*** TASK INPUTS ***
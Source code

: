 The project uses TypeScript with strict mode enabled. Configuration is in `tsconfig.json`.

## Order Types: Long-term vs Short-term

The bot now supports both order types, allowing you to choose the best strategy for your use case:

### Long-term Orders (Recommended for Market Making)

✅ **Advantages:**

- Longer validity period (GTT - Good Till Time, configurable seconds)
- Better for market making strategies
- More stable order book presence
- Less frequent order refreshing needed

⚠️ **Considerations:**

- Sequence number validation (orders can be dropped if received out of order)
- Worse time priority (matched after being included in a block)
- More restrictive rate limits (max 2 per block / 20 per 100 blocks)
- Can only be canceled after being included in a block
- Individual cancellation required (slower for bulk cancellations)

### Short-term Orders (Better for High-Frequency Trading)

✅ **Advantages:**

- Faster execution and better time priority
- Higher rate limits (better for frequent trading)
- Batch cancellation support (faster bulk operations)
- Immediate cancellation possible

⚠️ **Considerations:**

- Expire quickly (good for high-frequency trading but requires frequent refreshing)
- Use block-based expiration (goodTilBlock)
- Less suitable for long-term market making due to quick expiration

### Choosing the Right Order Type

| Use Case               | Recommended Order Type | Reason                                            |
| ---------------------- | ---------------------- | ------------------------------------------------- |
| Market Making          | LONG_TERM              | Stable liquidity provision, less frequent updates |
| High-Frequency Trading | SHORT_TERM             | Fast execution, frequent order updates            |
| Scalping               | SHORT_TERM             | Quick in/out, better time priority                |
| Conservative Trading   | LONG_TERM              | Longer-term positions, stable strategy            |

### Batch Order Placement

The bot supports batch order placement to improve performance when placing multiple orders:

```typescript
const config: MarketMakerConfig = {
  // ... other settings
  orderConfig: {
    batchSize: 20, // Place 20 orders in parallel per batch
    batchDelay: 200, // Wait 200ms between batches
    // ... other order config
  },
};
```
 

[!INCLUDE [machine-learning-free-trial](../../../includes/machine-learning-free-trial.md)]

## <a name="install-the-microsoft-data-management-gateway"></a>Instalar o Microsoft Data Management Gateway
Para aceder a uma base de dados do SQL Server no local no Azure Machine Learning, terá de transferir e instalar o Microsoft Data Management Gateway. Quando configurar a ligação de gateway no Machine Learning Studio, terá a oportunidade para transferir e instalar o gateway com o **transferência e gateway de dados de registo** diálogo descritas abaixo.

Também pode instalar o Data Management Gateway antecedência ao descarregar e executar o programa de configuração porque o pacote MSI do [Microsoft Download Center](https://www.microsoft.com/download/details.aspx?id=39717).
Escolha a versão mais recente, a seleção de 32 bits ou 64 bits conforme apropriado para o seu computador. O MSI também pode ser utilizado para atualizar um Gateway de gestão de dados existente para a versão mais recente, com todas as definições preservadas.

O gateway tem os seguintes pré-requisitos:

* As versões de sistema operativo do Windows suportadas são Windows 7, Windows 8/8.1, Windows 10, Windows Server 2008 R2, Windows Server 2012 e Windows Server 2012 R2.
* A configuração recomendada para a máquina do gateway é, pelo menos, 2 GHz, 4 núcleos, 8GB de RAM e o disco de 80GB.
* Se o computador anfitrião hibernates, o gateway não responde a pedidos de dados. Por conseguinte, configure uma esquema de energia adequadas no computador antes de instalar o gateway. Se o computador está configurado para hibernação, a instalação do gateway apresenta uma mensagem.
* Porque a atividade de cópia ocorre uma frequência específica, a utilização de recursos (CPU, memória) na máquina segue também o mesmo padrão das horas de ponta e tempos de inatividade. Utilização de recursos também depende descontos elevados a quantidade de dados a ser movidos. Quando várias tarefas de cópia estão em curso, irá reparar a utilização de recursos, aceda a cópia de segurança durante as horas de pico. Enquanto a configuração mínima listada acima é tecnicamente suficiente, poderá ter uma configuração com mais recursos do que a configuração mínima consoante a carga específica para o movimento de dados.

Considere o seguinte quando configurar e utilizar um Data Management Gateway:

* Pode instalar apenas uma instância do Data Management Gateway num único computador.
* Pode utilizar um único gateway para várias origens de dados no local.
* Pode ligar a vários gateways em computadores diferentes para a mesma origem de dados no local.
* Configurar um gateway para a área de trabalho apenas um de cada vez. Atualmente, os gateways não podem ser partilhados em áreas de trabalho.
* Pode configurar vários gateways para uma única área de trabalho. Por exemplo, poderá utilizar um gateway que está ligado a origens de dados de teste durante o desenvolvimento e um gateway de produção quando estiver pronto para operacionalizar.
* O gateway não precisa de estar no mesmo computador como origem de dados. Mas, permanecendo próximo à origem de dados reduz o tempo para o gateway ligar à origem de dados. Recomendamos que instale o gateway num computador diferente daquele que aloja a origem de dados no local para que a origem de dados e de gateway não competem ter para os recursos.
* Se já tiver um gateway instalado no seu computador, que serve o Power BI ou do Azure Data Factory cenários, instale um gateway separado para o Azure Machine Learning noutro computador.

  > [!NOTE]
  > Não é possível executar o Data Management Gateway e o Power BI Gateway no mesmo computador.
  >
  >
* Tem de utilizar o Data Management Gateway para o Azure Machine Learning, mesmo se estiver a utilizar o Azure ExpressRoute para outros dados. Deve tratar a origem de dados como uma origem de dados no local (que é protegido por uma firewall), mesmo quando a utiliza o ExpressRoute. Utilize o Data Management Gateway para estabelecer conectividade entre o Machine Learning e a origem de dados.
*** End of TASK INPUTS ***
Write out each record exactly, without addition or omission.

Source code

: The project uses TypeScript with strict mode enabled. Configuration is in `tsconfig.json`.

## Order Types: Long-term vs Short-term

The bot now supports both order types, allowing you to choose the best strategy for your use case:

### Long-term Orders (Recommended for Market Making)

✅ **Advantages:**

- Longer validity period (GTT - Good Till Time, configurable seconds)
- Better for market making strategies
- More stable order book presence
- Less frequent order refreshing needed

⚠️ **Considerations:**

- Sequence number validation (orders can be dropped if received out of order)
- Worse time priority (matched after being included in a block)
- More restrictive rate limits (max 2 per block / 20 per 100 blocks)
- Can only be canceled after being included in a block
- Individual cancellation required (slower for bulk cancellations)

### Short-term Orders (Better for High-Frequency Trading)

✅ **Advantages:**

- Faster execution and better time priority
- Higher rate limits (better for frequent trading)
- Batch cancellation support (faster bulk operations)
- Immediate cancellation possible

⚠️ **Considerations:**

- Expire quickly (good for high-frequency trading but requires frequent refreshing)
- Use block-based expiration (goodTilBlock)
- Less suitable for long-term market making due to quick expiration

### Choosing the Right Order Type

| Use Case               | Recommended Order Type | Reason                                            |
| ---------------------- | ---------------------- | ------------------------------------------------- |
| Market Making          | LONG_TERM              | Stable liquidity provision, less frequent updates |
| High-Frequency Trading | SHORT_TERM             | Fast execution, frequent order updates            |
| Scalping               | SHORT_TERM             | Quick in/out, better time priority                |
| Conservative Trading   | LONG_TERM              | Longer-term positions, stable strategy            |

### Batch Order Placement

The bot supports batch order placement to improve performance when placing multiple orders:

```typescript
const config: MarketMakerConfig = {
  // ... other settings
  orderConfig: {
    batchSize: 20, // Place 20 orders in parallel per batch
    batchDelay: 200, // Wait 200ms between batches
    // ... other order config
  },
};
```
 

[!INCLUDE [machine-learning-free-trial](../../../includes/machine-learning-free-trial.md)]

## <a name="install-the-microsoft-data-management-gateway"></a>Instalar o Microsoft Data Management Gateway
Para aceder a uma base de dados do SQL Server no local no Azure Machine Learning, terá de transferir e instalar o Microsoft Data Management Gateway. Quando configurar a ligação de gateway no Machine Learning Studio, terá a oportunidade para transferir e instalar o gateway com o **transferência e gateway de dados de registo** diálogo descritas abaixo.

Também pode instalar o Data Management Gateway antecedência ao descarregar e executar o programa de configuração porque o pacote MSI do [Microsoft Download Center](https://www.microsoft.com/download/details.aspx?id=39717).
Escolha a versão mais recente, a seleção de 32 bits ou 64 bits conforme apropriado para o seu computador. O MSI também pode ser utilizado para atualizar um Gateway de gestão de dados existente para a versão mais recente, com todas as definições preservadas.

O gateway tem os seguintes pré-requisitos:

* As versões de sistema operativo do Windows suportadas são Windows 7, Windows 8/8.1, Windows 10, Windows Server 2008 R2, Windows Server 2012 e Windows Server 2012 R2.
* A configuração recomendada para a máquina do gateway é, pelo menos, 2 GHz, 4 núcleos, 8GB de RAM e o disco de 80GB.
* Se o computador anfitrião hibernates, o gateway não responde a pedidos de dados. Por conseguinte, configure uma esquema de energia adequadas no computador antes de instalar o gateway. Se o computador está configurado para hibernação, a instalação do gateway apresenta uma mensagem.
* Porque a atividade de cópia ocorre uma frequência específica, a utilização de recursos (CPU, memória) na máquina segue também o mesmo padrão das horas de ponta e tempos de inatividade. Utilização de recursos também depende descontos elevados a quantidade de dados a ser movidos. Quando várias tarefas de cópia estão em curso, irá reparar a utilização de recursos, aceda a cópia de segurança durante as horas de pico. Enquanto a configuração mínima listada acima é tecnicamente suficiente, poderá ter uma configuração com mais recursos do que a configuração mínima consoante a carga específica para o movimento de dados.

Considere o seguinte quando configurar e utilizar um Data Management Gateway:

* Pode instalar apenas uma instância do Data Management Gateway num único computador.
* Pode utilizar um único gateway para várias origens de dados no local.
* Pode ligar a vários gateways em computadores diferentes para a mesma origem de dados no local.
* Configurar um gateway para a área de trabalho apenas um de cada vez. Atualmente, os gateways não podem ser partilhados em áreas de trabalho.
* Pode configurar vários gateways para uma única área de trabalho. Por exemplo, poderá utilizar um gateway que está ligado a origens de dados de teste durante o desenvolvimento e um gateway de produção quando estiver pronto para operacionalizar.
* O gateway não precisa de estar no mesmo computador como origem de dados. Mas, permanecendo próximo à origem de dados reduz o tempo para o gateway ligar à origem de dados. Recomendamos que instale o gateway num computador diferente daquele que aloja a origem de dados no local para que a origem de dados e de gateway não competem ter para os recursos.
* Se já tiver um gateway instalado no seu computador, que serve o Power BI ou do Azure Data Factory cenários, instale um gateway separado para o Azure Machine Learning noutro computador.

  > [!NOTE]
  > Não é possível executar o Data Management Gateway e o Power BI Gateway no mesmo computador.
  >
  >
* Tem de utilizar o Data Management Gateway para o Azure Machine Learning, mesmo se estiver a utilizar o Azure ExpressRoute para outros dados. Deve tratar a origem de dados como uma origem de dados no local (que é protegido por uma firewall), mesmo quando a utiliza o ExpressRoute. Utilize o Data Management Gateway para estabelecer conectividade entre o Machine Learning e a origem de dados.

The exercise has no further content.